[What this task involves]: Would you return exactly the lines from the top of the data below through the one containing "1. The information", leaving out the pictures?

[Records supplied]:
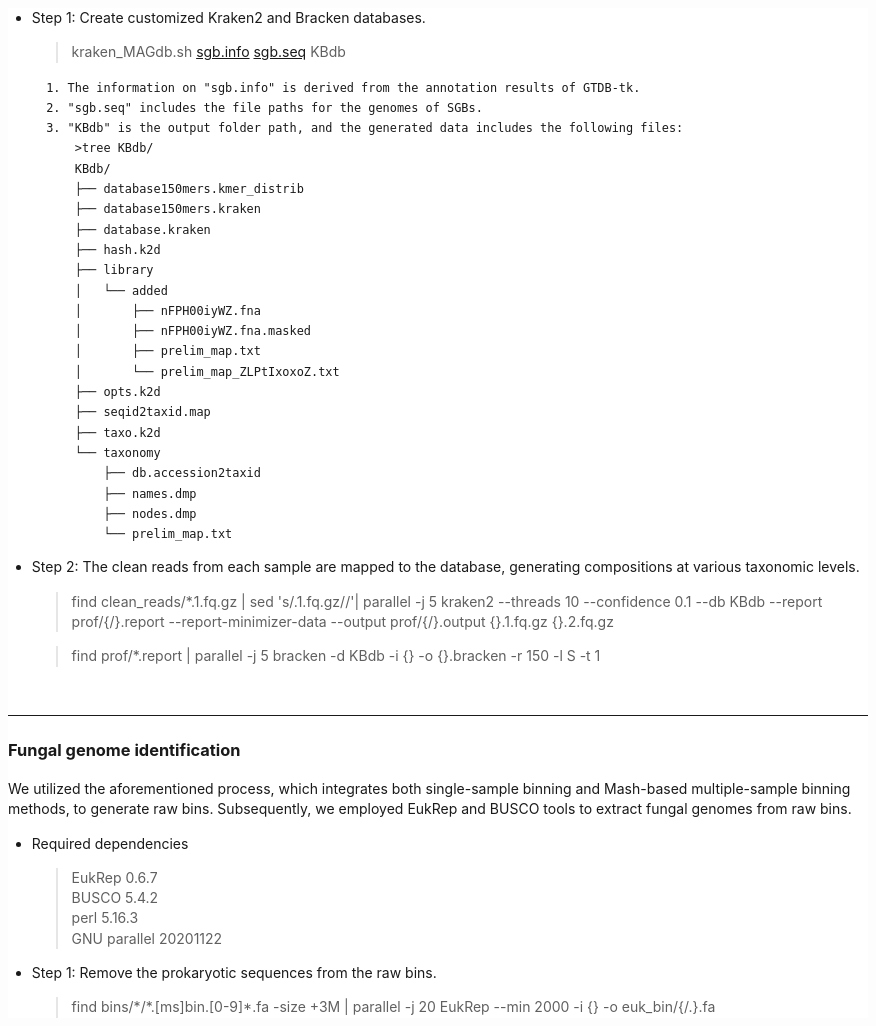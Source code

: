 
* Step 1: Create customized Kraken2 and Bracken databases.
    > kraken_MAGdb.sh [sgb.info](https://github.com/RChGO/VMGC/blob/main/Documents/sgb.info) [sgb.seq](https://github.com/RChGO/VMGC/blob/main/Documents/sgb.seq) KBdb<br>

        1. The information on "sgb.info" is derived from the annotation results of GTDB-tk.
        2. "sgb.seq" includes the file paths for the genomes of SGBs.
        3. "KBdb" is the output folder path, and the generated data includes the following files:
            >tree KBdb/
            KBdb/
            ├── database150mers.kmer_distrib
            ├── database150mers.kraken
            ├── database.kraken
            ├── hash.k2d
            ├── library
            │   └── added
            │       ├── nFPH00iyWZ.fna
            │       ├── nFPH00iyWZ.fna.masked
            │       ├── prelim_map.txt
            │       └── prelim_map_ZLPtIxoxoZ.txt
            ├── opts.k2d
            ├── seqid2taxid.map
            ├── taxo.k2d
            └── taxonomy
                ├── db.accession2taxid
                ├── names.dmp
                ├── nodes.dmp
                └── prelim_map.txt

* Step 2: The clean reads from each sample are mapped to the database, generating compositions at various taxonomic levels.
    > find clean_reads/*.1.fq.gz | sed 's/.1.fq.gz//'| parallel -j 5 kraken2 --threads 10 --confidence 0.1 --db KBdb --report prof/{/}.report --report-minimizer-data --output prof/{/}.output {}.1.fq.gz {}.2.fq.gz

    > find prof/*.report | parallel -j 5 bracken -d KBdb -i {} -o {}.bracken -r 150 -l S -t 1

<br>

---
### Fungal genome identification
We utilized the aforementioned process, which integrates both single-sample binning and Mash-based multiple-sample binning methods, to generate raw bins. Subsequently, we employed EukRep and BUSCO tools to extract fungal genomes from raw bins.

* Required dependencies
    > EukRep 0.6.7<br>
    > BUSCO 5.4.2<br>
    > perl 5.16.3<br>
    > GNU parallel 20201122<br>

* Step 1: Remove the prokaryotic sequences from the raw bins.
    > find bins/\*/\*.[ms]bin.[0-9]\*.fa -size +3M | parallel -j 20 EukRep --min 2000 -i {} -o euk_bin/{/.}.fa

[Result]:
Source code

: 
* Step 1: Create customized Kraken2 and Bracken databases.
    > kraken_MAGdb.sh [sgb.info](https://github.com/RChGO/VMGC/blob/main/Documents/sgb.info) [sgb.seq](https://github.com/RChGO/VMGC/blob/main/Documents/sgb.seq) KBdb<br>

        1. The information on "sgb.info" is derived from the annotation results of GTDB-tk.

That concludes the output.